- _Supplied records_
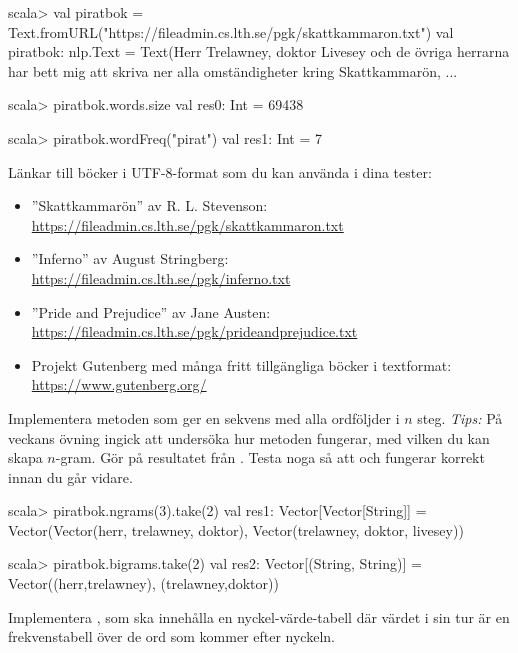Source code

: \begin{REPL}[basicstyle=\color{white}\ttfamily\fontsize{9}{11}\selectfont]
scala> val piratbok = Text.fromURL("https://fileadmin.cs.lth.se/pgk/skattkammaron.txt")
val piratbok: nlp.Text = Text(Herr Trelawney, doktor Livesey och de övriga herrarna har bett mig att skriva ner alla omständigheter kring Skattkammarön, ...

scala> piratbok.words.size
val res0: Int = 69438

scala> piratbok.wordFreq("pirat")
val res1: Int = 7
\end{REPL}
Länkar till böcker i UTF-8-format som du kan använda i dina tester:
\begin{itemize}%
\item ''Skattkammarön'' av R. L. Stevenson: \\\url{https://fileadmin.cs.lth.se/pgk/skattkammaron.txt}
\item ''Inferno'' av August Stringberg: \\\url{https://fileadmin.cs.lth.se/pgk/inferno.txt}
\item ''Pride and Prejudice'' av Jane Austen: \\\url{https://fileadmin.cs.lth.se/pgk/prideandprejudice.txt}
\item Projekt Gutenberg med många fritt tillgängliga böcker i textformat: \\\url{https://www.gutenberg.org/}
\end{itemize}






\Task Implementera metoden  som ger en sekvens med alla ordföljder i $n$ steg. \emph{Tips:} På veckans övning ingick att undersöka hur metoden  fungerar, med vilken du kan skapa $n$-gram. Gör  på resultatet från . Testa noga så att  och  fungerar korrekt innan du går vidare.
\begin{REPL}
scala> piratbok.ngrams(3).take(2)
val res1: Vector[Vector[String]] =
  Vector(Vector(herr, trelawney, doktor), Vector(trelawney, doktor, livesey))

scala> piratbok.bigrams.take(2)
val res2: Vector[(String, String)] =
  Vector((herr,trelawney), (trelawney,doktor))
\end{REPL}

\Task Implementera , som ska innehålla en nyckel-värde-tabell där värdet i sin tur är en frekvenstabell över de ord som kommer efter nyckeln. \label{task-follow-freq}

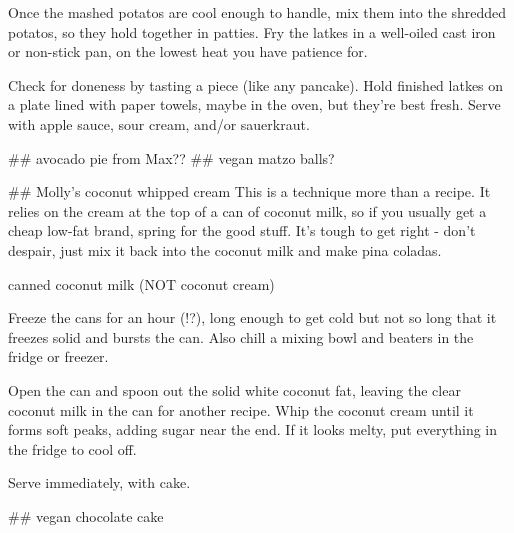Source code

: Once the mashed potatos are cool enough to handle, mix them into the shredded potatos, so they hold together in patties. Fry the latkes in a well-oiled cast iron or non-stick pan, on the lowest heat you have patience for.

Check for doneness by tasting a piece (like any pancake). Hold finished latkes on a plate lined with paper towels, maybe in the oven, but they're best fresh. Serve with apple sauce, sour cream, and/or sauerkraut.

## avocado pie from Max??
## vegan matzo balls?

## Molly's coconut whipped cream
This is a technique more than a recipe. It relies on the cream at the top of a can of coconut milk, so if you usually get a cheap low-fat brand, spring for the good stuff. It's tough to get right - don't despair, just mix it back into the coconut milk and make pina coladas.

canned coconut milk (NOT coconut cream)

Freeze the cans for an hour (!?), long enough to get cold but not so long that it freezes solid and bursts the can. Also chill a mixing bowl and beaters in the fridge or freezer.

Open the can and spoon out the solid white coconut fat, leaving the clear coconut milk in the can for another recipe. Whip the coconut cream until it forms soft peaks, adding sugar near the end. If it looks melty, put everything in the fridge to cool off.

Serve immediately, with cake.

## vegan chocolate cake
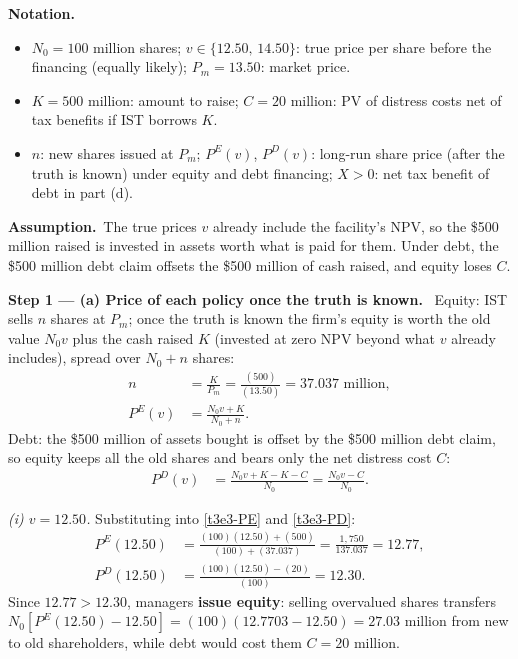 \documentclass[11pt,a4paper]{article}
\newcommand{\notation}{\par\noindent\textbf{Notation.}}
\newcommand{\step}[2]{\par\medskip\noindent\textbf{Step #1 --- #2.}~}
\newcommand{\assume}{\par\smallskip\noindent\textbf{Assumption.}~}
\begin{document}
\notation
\begin{itemize}
  \item $N_0=100$ million shares; $v\in\{12.50,\,14.50\}$: true price per share before the financing (equally likely); $P_m=13.50$: market price.
  \item $K=500$ million: amount to raise; $C=20$ million: PV of distress costs net of tax benefits if IST borrows $K$.
  \item $n$: new shares issued at $P_m$; $P^E(v)$, $P^D(v)$: long-run share price (after the truth is known) under equity and debt financing; $X>0$: net tax benefit of debt in part (d).
\end{itemize}

\assume The true prices $v$ already include the facility's NPV, so the \$500 million raised is invested in assets worth what is paid for them. Under debt, the \$500 million debt claim offsets the \$500 million of cash raised, and equity loses $C$.

\step{1}{(a) Price of each policy once the truth is known} Equity: IST sells $n$ shares at $P_m$; once the truth is known the firm's equity is worth the old value $N_0v$ plus the cash raised $K$ (invested at zero NPV beyond what $v$ already includes), spread over $N_0+n$ shares:
\begin{align}
  n &= \frac{K}{P_m} = \frac{(500)}{(13.50)} = 37.037 \text{ million}, \label{t3e3-n}\\
  P^E(v) &= \frac{N_0 v + K}{N_0+n}. \label{t3e3-PE}
\end{align}
Debt: the \$500 million of assets bought is offset by the \$500 million debt claim, so equity keeps all the old shares and bears only the net distress cost $C$:
\begin{align}
  P^D(v) &= \frac{N_0 v + K - K - C}{N_0} = \frac{N_0 v - C}{N_0}. \label{t3e3-PD}
\end{align}

\textit{(i) $v=12.50$.} Substituting into \eqref{t3e3-PE} and \eqref{t3e3-PD}:
\begin{align}
  P^E(12.50) &= \frac{(100)(12.50)+(500)}{(100)+(37.037)} = \frac{1{,}750}{137.037} = 12.77, \nonumber\\
  P^D(12.50) &= \frac{(100)(12.50)-(20)}{(100)} = 12.30. \nonumber
\end{align}
Since $12.77>12.30$, managers \textbf{issue equity}: selling overvalued shares transfers $N_0[P^E(12.50)-12.50]=(100)(12.7703-12.50)=27.03$ million from new to old shareholders, while debt would cost them $C=20$ million.
\end{document}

- _Your assignment_
Please repeat each record exactly and keep every picture out of the copy.

- _Output_
Source code

: \begin{REPL}[basicstyle=\color{white}\ttfamily\fontsize{9}{11}\selectfont]
scala> val piratbok = Text.fromURL("https://fileadmin.cs.lth.se/pgk/skattkammaron.txt")
val piratbok: nlp.Text = Text(Herr Trelawney, doktor Livesey och de övriga herrarna har bett mig att skriva ner alla omständigheter kring Skattkammarön, ...

scala> piratbok.words.size
val res0: Int = 69438

scala> piratbok.wordFreq("pirat")
val res1: Int = 7
\end{REPL}
Länkar till böcker i UTF-8-format som du kan använda i dina tester:
\begin{itemize}%
\item ''Skattkammarön'' av R. L. Stevenson: \\\url{https://fileadmin.cs.lth.se/pgk/skattkammaron.txt}
\item ''Inferno'' av August Stringberg: \\\url{https://fileadmin.cs.lth.se/pgk/inferno.txt}
\item ''Pride and Prejudice'' av Jane Austen: \\\url{https://fileadmin.cs.lth.se/pgk/prideandprejudice.txt}
\item Projekt Gutenberg med många fritt tillgängliga böcker i textformat: \\\url{https://www.gutenberg.org/}
\end{itemize}






\Task Implementera metoden  som ger en sekvens med alla ordföljder i $n$ steg. \emph{Tips:} På veckans övning ingick att undersöka hur metoden  fungerar, med vilken du kan skapa $n$-gram. Gör  på resultatet från . Testa noga så att  och  fungerar korrekt innan du går vidare.
\begin{REPL}
scala> piratbok.ngrams(3).take(2)
val res1: Vector[Vector[String]] =
  Vector(Vector(herr, trelawney, doktor), Vector(trelawney, doktor, livesey))

scala> piratbok.bigrams.take(2)
val res2: Vector[(String, String)] =
  Vector((herr,trelawney), (trelawney,doktor))
\end{REPL}

\Task Implementera , som ska innehålla en nyckel-värde-tabell där värdet i sin tur är en frekvenstabell över de ord som kommer efter nyckeln. \label{task-follow-freq}

Source code

: Once the mashed potatos are cool enough to handle, mix them into the shredded potatos, so they hold together in patties. Fry the latkes in a well-oiled cast iron or non-stick pan, on the lowest heat you have patience for.

Check for doneness by tasting a piece (like any pancake). Hold finished latkes on a plate lined with paper towels, maybe in the oven, but they're best fresh. Serve with apple sauce, sour cream, and/or sauerkraut.

## avocado pie from Max??
## vegan matzo balls?

## Molly's coconut whipped cream
This is a technique more than a recipe. It relies on the cream at the top of a can of coconut milk, so if you usually get a cheap low-fat brand, spring for the good stuff. It's tough to get right - don't despair, just mix it back into the coconut milk and make pina coladas.

canned coconut milk (NOT coconut cream)

Freeze the cans for an hour (!?), long enough to get cold but not so long that it freezes solid and bursts the can. Also chill a mixing bowl and beaters in the fridge or freezer.

Open the can and spoon out the solid white coconut fat, leaving the clear coconut milk in the can for another recipe. Whip the coconut cream until it forms soft peaks, adding sugar near the end. If it looks melty, put everything in the fridge to cool off.

Serve immediately, with cake.

## vegan chocolate cake
 \documentclass[11pt,a4paper]{article}
\newcommand{\notation}{\par\noindent\textbf{Notation.}}
\newcommand{\step}[2]{\par\medskip\noindent\textbf{Step #1 --- #2.}~}
\newcommand{\assume}{\par\smallskip\noindent\textbf{Assumption.}~}
\begin{document}
\notation
\begin{itemize}
  \item $N_0=100$ million shares; $v\in\{12.50,\,14.50\}$: true price per share before the financing (equally likely); $P_m=13.50$: market price.
  \item $K=500$ million: amount to raise; $C=20$ million: PV of distress costs net of tax benefits if IST borrows $K$.
  \item $n$: new shares issued at $P_m$; $P^E(v)$, $P^D(v)$: long-run share price (after the truth is known) under equity and debt financing; $X>0$: net tax benefit of debt in part (d).
\end{itemize}

\assume The true prices $v$ already include the facility's NPV, so the \$500 million raised is invested in assets worth what is paid for them. Under debt, the \$500 million debt claim offsets the \$500 million of cash raised, and equity loses $C$.

\step{1}{(a) Price of each policy once the truth is known} Equity: IST sells $n$ shares at $P_m$; once the truth is known the firm's equity is worth the old value $N_0v$ plus the cash raised $K$ (invested at zero NPV beyond what $v$ already includes), spread over $N_0+n$ shares:
\begin{align}
  n &= \frac{K}{P_m} = \frac{(500)}{(13.50)} = 37.037 \text{ million}, \label{t3e3-n}\\
  P^E(v) &= \frac{N_0 v + K}{N_0+n}. \label{t3e3-PE}
\end{align}
Debt: the \$500 million of assets bought is offset by the \$500 million debt claim, so equity keeps all the old shares and bears only the net distress cost $C$:
\begin{align}
  P^D(v) &= \frac{N_0 v + K - K - C}{N_0} = \frac{N_0 v - C}{N_0}. \label{t3e3-PD}
\end{align}

\textit{(i) $v=12.50$.} Substituting into \eqref{t3e3-PE} and \eqref{t3e3-PD}:
\begin{align}
  P^E(12.50) &= \frac{(100)(12.50)+(500)}{(100)+(37.037)} = \frac{1{,}750}{137.037} = 12.77, \nonumber\\
  P^D(12.50) &= \frac{(100)(12.50)-(20)}{(100)} = 12.30. \nonumber
\end{align}
Since $12.77>12.30$, managers \textbf{issue equity}: selling overvalued shares transfers $N_0[P^E(12.50)-12.50]=(100)(12.7703-12.50)=27.03$ million from new to old shareholders, while debt would cost them $C=20$ million.
\end{document}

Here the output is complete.